Object detection and tracking on UAV RGB videos for early extraction of grape phenotypic traits

Ariza-Sentís, Mar; Baja, Hilmy; Vélez Martín, S.V.; Pereira Valente, J.R.

Summary

Grapevine phenotyping is the process of determining the physical properties (e.g., size, shape, and number) of grape bunches and berries. Grapevine phenotyping information provides valuable characteristics to monitor the sanitary status of the vine. Knowing the number and dimensions of bunches and berries at an early stage of development provides relevant information to the winegrowers about the yield to be harvested. However, the process of counting and measuring is usually done manually, which is laborious and time-consuming. Previous studies have attempted to implement bunch detection on red bunches in vineyards with leaf removal and surveys have been done using ground vehicles and handled cameras.

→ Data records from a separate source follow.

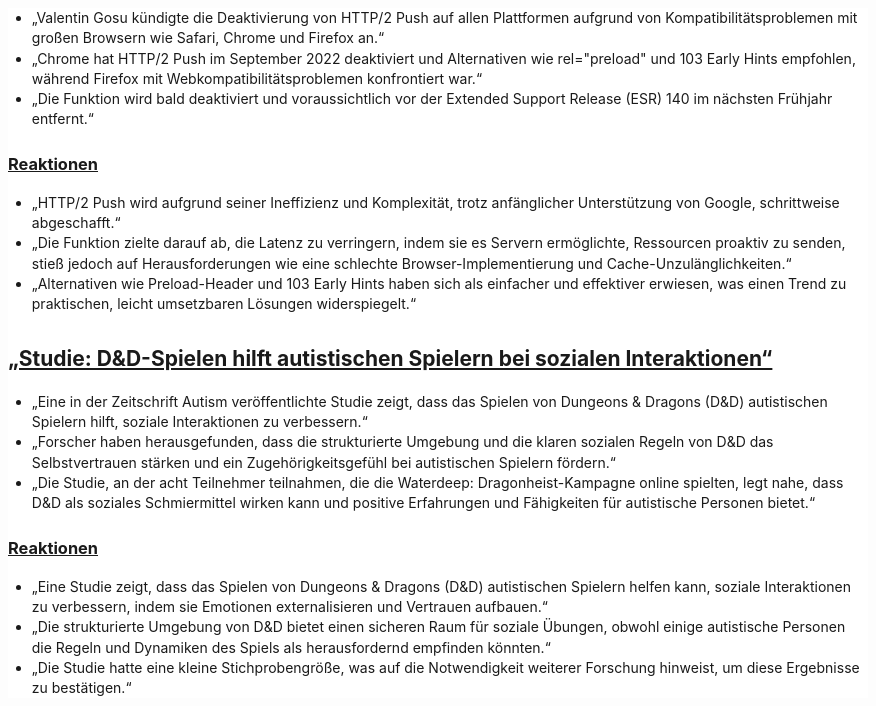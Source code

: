 - „Valentin Gosu kündigte die Deaktivierung von HTTP/2 Push auf allen Plattformen aufgrund von Kompatibilitätsproblemen mit großen Browsern wie Safari, Chrome und Firefox an.“
- „Chrome hat HTTP/2 Push im September 2022 deaktiviert und Alternativen wie rel="preload" und 103 Early Hints empfohlen, während Firefox mit Webkompatibilitätsproblemen konfrontiert war.“
- „Die Funktion wird bald deaktiviert und voraussichtlich vor der Extended Support Release (ESR) 140 im nächsten Frühjahr entfernt.“

### [Reaktionen](https://news.ycombinator.com/item?id=41464334)

- „HTTP/2 Push wird aufgrund seiner Ineffizienz und Komplexität, trotz anfänglicher Unterstützung von Google, schrittweise abgeschafft.“
- „Die Funktion zielte darauf ab, die Latenz zu verringern, indem sie es Servern ermöglichte, Ressourcen proaktiv zu senden, stieß jedoch auf Herausforderungen wie eine schlechte Browser-Implementierung und Cache-Unzulänglichkeiten.“
- „Alternativen wie Preload-Header und 103 Early Hints haben sich als einfacher und effektiver erwiesen, was einen Trend zu praktischen, leicht umsetzbaren Lösungen widerspiegelt.“

## [„Studie: D&D-Spielen hilft autistischen Spielern bei sozialen Interaktionen“](https://arstechnica.com/science/2024/09/study-playing-dungeons-dragons-helps-autistic-players-in-social-interactions/)

- „Eine in der Zeitschrift Autism veröffentlichte Studie zeigt, dass das Spielen von Dungeons & Dragons (D&D) autistischen Spielern hilft, soziale Interaktionen zu verbessern.“
- „Forscher haben herausgefunden, dass die strukturierte Umgebung und die klaren sozialen Regeln von D&D das Selbstvertrauen stärken und ein Zugehörigkeitsgefühl bei autistischen Spielern fördern.“
- „Die Studie, an der acht Teilnehmer teilnahmen, die die Waterdeep: Dragonheist-Kampagne online spielten, legt nahe, dass D&D als soziales Schmiermittel wirken kann und positive Erfahrungen und Fähigkeiten für autistische Personen bietet.“

### [Reaktionen](https://news.ycombinator.com/item?id=41464347)

- „Eine Studie zeigt, dass das Spielen von Dungeons & Dragons (D&D) autistischen Spielern helfen kann, soziale Interaktionen zu verbessern, indem sie Emotionen externalisieren und Vertrauen aufbauen.“
- „Die strukturierte Umgebung von D&D bietet einen sicheren Raum für soziale Übungen, obwohl einige autistische Personen die Regeln und Dynamiken des Spiels als herausfordernd empfinden könnten.“
- „Die Studie hatte eine kleine Stichprobengröße, was auf die Notwendigkeit weiterer Forschung hinweist, um diese Ergebnisse zu bestätigen.“

<head>
  <meta property="og:title" content="„Burnout ist schlecht für Ihr Gehirn, passen Sie auf sich auf“" />
  <meta property="og:type" content="website" />
  <meta property="og:image" content="https://og.cho.sh/api/og/?title=%E2%80%9EBurnout%20ist%20schlecht%20f%C3%BCr%20Ihr%20Gehirn%2C%20passen%20Sie%20auf%20sich%20auf%E2%80%9C&subheading=Freitag%2C%206.%20September%202024%3A%20Hacker%20News%20Zusammenfassung" />
</head>
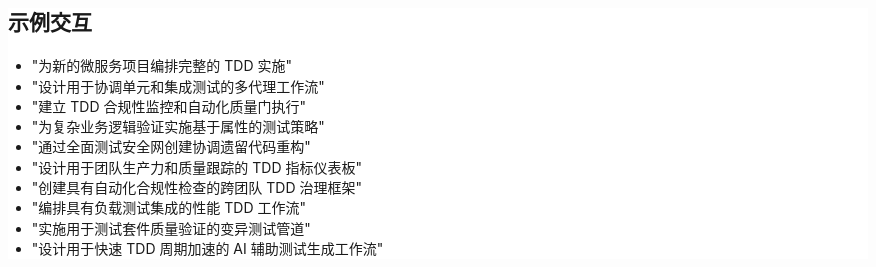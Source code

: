 ## 示例交互
- "为新的微服务项目编排完整的 TDD 实施"
- "设计用于协调单元和集成测试的多代理工作流"
- "建立 TDD 合规性监控和自动化质量门执行"
- "为复杂业务逻辑验证实施基于属性的测试策略"
- "通过全面测试安全网创建协调遗留代码重构"
- "设计用于团队生产力和质量跟踪的 TDD 指标仪表板"
- "创建具有自动化合规性检查的跨团队 TDD 治理框架"
- "编排具有负载测试集成的性能 TDD 工作流"
- "实施用于测试套件质量验证的变异测试管道"
- "设计用于快速 TDD 周期加速的 AI 辅助测试生成工作流"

However, Unmanned Aerial Vehicles (UAV) mounted with RGB cameras, along with computer vision techniques offer a cheap, robust, and timesaving alternative. Therefore, Multi-object tracking and segmentation (MOTS) is utilized in this study to determine the traits of individual white grape bunches and berries from RGB videos obtained from a UAV acquired over a commercial vineyard with a high density of leaves. To achieve this goal two datasets with labelled images and phenotyping measurements were created and made available in a public repository. PointTrack algorithm was used for detecting and tracking the grape bunches, and two instance segmentation algorithms - YOLACT and Spatial Embeddings - have been compared for finding the most suitable approach to detect berries. It was found that the detection performs adequately for cluster detection with a MODSA of 93.85. For tracking, the results were not sufficient when trained with 679 frames. This study provides an automated pipeline for the extraction of several grape phenotyping traits described by the International Organization of Vine and Wine (OIV) descriptors. The selected OIV descriptors are the bunch length, width, and shape (codes 202, 203, and 208, respectively) and the berry length, width, and shape (codes 220, 221, and 223, respectively). Lastly, the comparison regarding the number of detected berries per bunch indicated that Spatial Embeddings assessed berry counting more accurately (79.5%) than YOLACT (44.6%).